DATASET EXTRACT section start

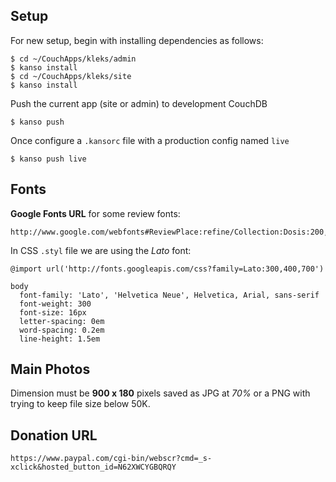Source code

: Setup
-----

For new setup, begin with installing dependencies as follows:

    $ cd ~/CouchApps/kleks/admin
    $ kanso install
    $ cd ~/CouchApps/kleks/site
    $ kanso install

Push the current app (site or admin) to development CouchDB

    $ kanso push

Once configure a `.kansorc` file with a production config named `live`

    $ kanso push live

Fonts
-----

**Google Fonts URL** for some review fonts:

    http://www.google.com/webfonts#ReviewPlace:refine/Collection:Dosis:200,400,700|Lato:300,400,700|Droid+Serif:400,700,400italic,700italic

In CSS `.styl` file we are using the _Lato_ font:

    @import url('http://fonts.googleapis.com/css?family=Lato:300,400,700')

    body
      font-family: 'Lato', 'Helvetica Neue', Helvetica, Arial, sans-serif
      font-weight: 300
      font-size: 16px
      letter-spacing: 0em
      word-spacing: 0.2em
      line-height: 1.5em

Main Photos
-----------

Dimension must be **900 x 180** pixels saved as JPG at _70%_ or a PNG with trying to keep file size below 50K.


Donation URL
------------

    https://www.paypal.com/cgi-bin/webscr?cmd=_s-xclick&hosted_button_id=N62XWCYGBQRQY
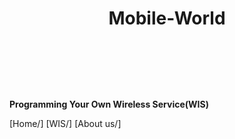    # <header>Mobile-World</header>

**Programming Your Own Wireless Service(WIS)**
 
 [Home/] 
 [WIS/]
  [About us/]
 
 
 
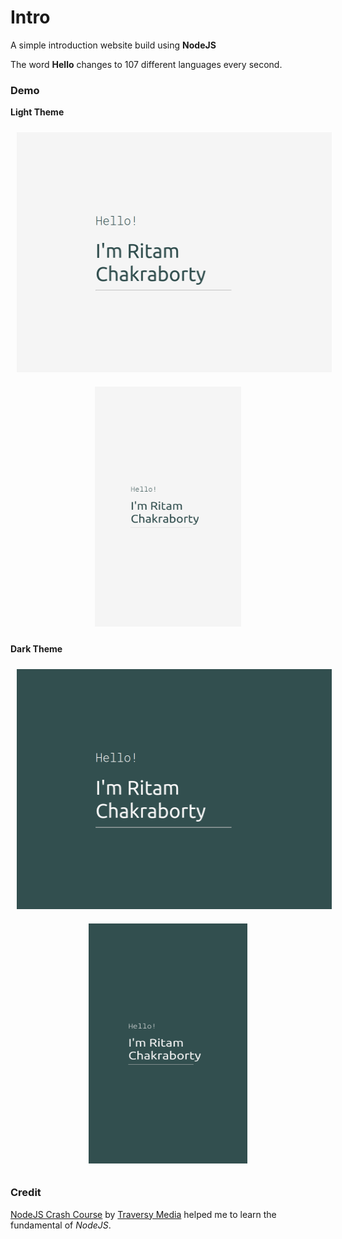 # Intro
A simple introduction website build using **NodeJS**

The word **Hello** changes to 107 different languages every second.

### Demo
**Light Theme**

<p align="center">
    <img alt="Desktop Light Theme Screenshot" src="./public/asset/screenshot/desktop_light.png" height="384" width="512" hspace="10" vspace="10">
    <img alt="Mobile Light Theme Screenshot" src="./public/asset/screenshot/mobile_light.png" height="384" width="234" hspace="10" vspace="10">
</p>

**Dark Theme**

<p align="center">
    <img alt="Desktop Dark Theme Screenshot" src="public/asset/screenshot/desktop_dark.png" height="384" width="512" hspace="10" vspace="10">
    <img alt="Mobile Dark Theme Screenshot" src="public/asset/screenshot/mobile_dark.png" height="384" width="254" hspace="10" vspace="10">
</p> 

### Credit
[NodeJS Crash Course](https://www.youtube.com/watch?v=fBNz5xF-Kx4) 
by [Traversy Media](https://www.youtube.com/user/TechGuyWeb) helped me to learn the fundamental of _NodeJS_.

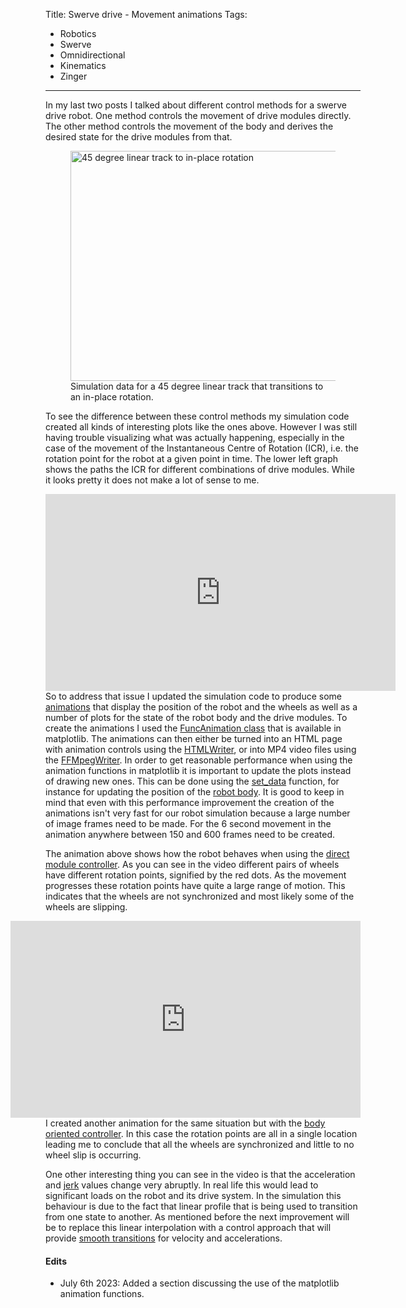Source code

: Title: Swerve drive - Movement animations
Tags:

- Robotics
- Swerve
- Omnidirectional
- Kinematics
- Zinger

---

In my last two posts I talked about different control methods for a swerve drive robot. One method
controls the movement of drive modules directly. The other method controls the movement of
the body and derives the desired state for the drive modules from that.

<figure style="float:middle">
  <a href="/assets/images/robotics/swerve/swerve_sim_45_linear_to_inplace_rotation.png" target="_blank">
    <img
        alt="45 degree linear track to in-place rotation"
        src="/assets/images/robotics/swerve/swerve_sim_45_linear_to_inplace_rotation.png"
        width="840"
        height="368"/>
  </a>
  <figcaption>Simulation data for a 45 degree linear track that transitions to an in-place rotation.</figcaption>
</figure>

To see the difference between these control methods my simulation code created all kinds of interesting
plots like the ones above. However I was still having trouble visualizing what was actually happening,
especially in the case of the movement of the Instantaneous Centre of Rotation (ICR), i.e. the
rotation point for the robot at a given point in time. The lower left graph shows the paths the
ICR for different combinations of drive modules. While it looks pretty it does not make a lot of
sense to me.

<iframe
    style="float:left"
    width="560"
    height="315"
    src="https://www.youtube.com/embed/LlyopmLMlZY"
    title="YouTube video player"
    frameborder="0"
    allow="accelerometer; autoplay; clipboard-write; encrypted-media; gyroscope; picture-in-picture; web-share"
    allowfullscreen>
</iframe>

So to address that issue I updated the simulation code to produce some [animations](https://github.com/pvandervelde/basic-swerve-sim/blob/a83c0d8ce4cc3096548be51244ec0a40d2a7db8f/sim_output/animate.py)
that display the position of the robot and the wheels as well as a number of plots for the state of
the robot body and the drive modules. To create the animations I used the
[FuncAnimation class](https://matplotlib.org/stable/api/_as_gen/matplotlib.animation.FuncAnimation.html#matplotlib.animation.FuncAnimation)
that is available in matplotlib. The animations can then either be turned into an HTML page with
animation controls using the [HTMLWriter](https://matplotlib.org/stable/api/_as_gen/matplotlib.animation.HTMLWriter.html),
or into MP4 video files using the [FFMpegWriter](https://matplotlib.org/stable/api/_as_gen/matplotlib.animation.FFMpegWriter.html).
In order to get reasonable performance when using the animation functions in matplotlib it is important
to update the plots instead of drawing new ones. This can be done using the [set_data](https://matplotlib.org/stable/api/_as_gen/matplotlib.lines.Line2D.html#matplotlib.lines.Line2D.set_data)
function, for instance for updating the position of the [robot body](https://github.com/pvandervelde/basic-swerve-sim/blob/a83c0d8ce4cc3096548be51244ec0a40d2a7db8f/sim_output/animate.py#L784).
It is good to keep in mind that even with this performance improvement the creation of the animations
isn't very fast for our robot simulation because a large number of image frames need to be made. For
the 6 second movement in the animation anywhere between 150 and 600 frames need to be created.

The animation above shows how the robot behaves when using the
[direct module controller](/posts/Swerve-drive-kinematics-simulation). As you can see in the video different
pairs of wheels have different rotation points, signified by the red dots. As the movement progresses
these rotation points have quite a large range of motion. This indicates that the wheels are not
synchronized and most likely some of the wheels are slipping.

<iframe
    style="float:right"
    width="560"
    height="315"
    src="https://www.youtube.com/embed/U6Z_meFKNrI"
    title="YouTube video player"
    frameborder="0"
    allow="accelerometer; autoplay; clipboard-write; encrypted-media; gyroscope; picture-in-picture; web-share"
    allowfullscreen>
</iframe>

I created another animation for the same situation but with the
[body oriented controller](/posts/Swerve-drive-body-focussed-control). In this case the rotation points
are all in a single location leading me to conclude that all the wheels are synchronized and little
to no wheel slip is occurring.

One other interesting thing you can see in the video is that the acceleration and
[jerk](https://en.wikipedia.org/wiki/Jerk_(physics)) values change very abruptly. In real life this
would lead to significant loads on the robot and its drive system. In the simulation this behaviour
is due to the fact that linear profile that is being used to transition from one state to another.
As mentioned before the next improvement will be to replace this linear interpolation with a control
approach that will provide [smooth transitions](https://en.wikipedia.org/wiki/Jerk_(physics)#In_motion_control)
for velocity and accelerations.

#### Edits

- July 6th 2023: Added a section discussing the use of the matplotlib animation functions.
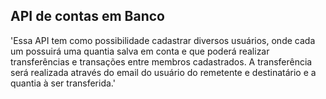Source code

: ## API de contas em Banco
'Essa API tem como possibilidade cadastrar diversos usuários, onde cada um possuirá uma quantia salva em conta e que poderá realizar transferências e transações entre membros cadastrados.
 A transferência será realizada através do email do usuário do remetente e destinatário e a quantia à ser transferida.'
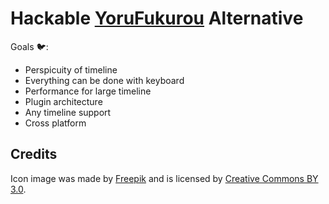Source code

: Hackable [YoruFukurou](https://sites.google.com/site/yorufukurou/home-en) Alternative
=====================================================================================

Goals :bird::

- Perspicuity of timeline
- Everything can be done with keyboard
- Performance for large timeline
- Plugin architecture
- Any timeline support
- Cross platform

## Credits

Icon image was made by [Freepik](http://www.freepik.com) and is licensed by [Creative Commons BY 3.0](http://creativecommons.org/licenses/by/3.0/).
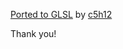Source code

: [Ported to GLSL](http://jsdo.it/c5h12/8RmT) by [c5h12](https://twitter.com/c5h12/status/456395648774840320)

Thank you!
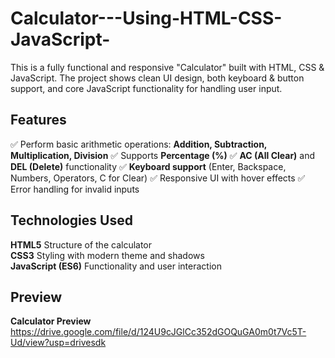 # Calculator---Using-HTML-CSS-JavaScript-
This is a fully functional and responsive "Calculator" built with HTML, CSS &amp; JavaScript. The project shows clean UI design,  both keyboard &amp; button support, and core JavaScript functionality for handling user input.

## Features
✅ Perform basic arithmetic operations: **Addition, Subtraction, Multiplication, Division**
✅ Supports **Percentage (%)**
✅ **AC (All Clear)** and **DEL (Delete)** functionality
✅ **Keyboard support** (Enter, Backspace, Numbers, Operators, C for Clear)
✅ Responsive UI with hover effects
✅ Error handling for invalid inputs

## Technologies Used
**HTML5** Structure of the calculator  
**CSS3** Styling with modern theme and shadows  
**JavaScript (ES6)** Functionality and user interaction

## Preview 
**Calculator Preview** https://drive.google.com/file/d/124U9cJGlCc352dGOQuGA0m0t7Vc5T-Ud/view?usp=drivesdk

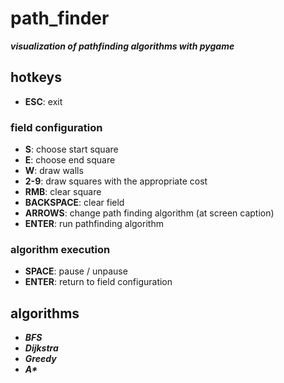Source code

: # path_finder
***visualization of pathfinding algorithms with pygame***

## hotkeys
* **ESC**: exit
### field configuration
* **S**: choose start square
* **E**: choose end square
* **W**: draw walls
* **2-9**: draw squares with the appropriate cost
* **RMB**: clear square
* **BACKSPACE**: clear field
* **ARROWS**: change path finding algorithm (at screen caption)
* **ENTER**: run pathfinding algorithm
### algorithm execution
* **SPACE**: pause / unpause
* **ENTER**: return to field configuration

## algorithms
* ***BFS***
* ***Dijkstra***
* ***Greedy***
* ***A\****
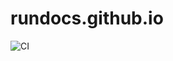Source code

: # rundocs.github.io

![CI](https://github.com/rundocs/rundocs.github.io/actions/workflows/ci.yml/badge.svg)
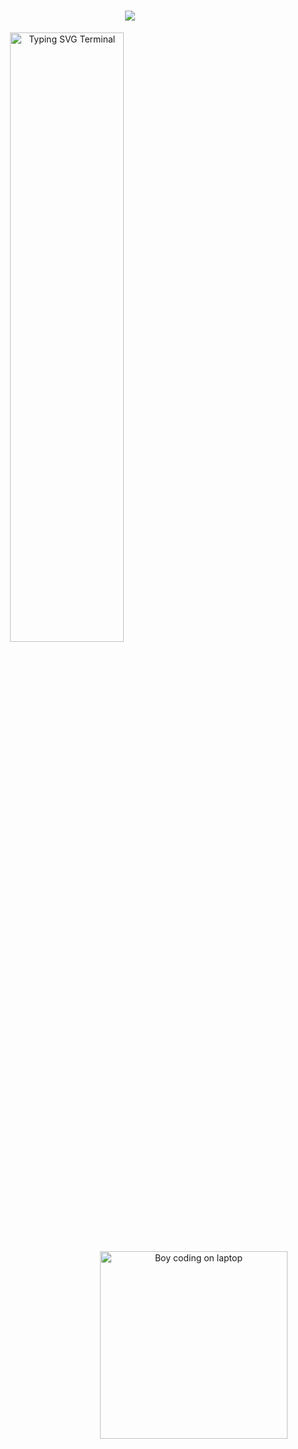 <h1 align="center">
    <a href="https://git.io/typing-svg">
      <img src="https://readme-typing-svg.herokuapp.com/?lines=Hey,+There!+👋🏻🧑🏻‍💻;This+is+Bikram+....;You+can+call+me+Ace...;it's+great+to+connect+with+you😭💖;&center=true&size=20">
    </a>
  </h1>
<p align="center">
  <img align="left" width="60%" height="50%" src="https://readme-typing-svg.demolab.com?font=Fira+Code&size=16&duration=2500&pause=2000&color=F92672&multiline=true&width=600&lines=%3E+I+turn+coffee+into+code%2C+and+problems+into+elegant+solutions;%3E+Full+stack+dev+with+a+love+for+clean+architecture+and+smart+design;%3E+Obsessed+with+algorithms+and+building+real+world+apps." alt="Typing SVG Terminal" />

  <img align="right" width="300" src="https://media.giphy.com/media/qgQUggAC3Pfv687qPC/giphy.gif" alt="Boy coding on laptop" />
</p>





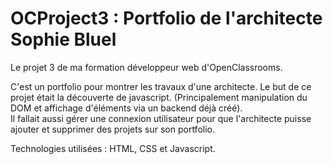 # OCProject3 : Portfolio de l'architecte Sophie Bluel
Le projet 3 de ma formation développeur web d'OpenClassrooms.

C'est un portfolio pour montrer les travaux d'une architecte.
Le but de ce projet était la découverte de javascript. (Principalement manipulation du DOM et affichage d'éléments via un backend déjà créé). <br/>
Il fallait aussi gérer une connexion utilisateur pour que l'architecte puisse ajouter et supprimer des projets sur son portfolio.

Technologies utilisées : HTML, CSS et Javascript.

DATASET EXTRACT section end

*REQUIREMENT*. Check each line above for "will" and please state only how many have it.

*EXPECTED OUTPUT*. 2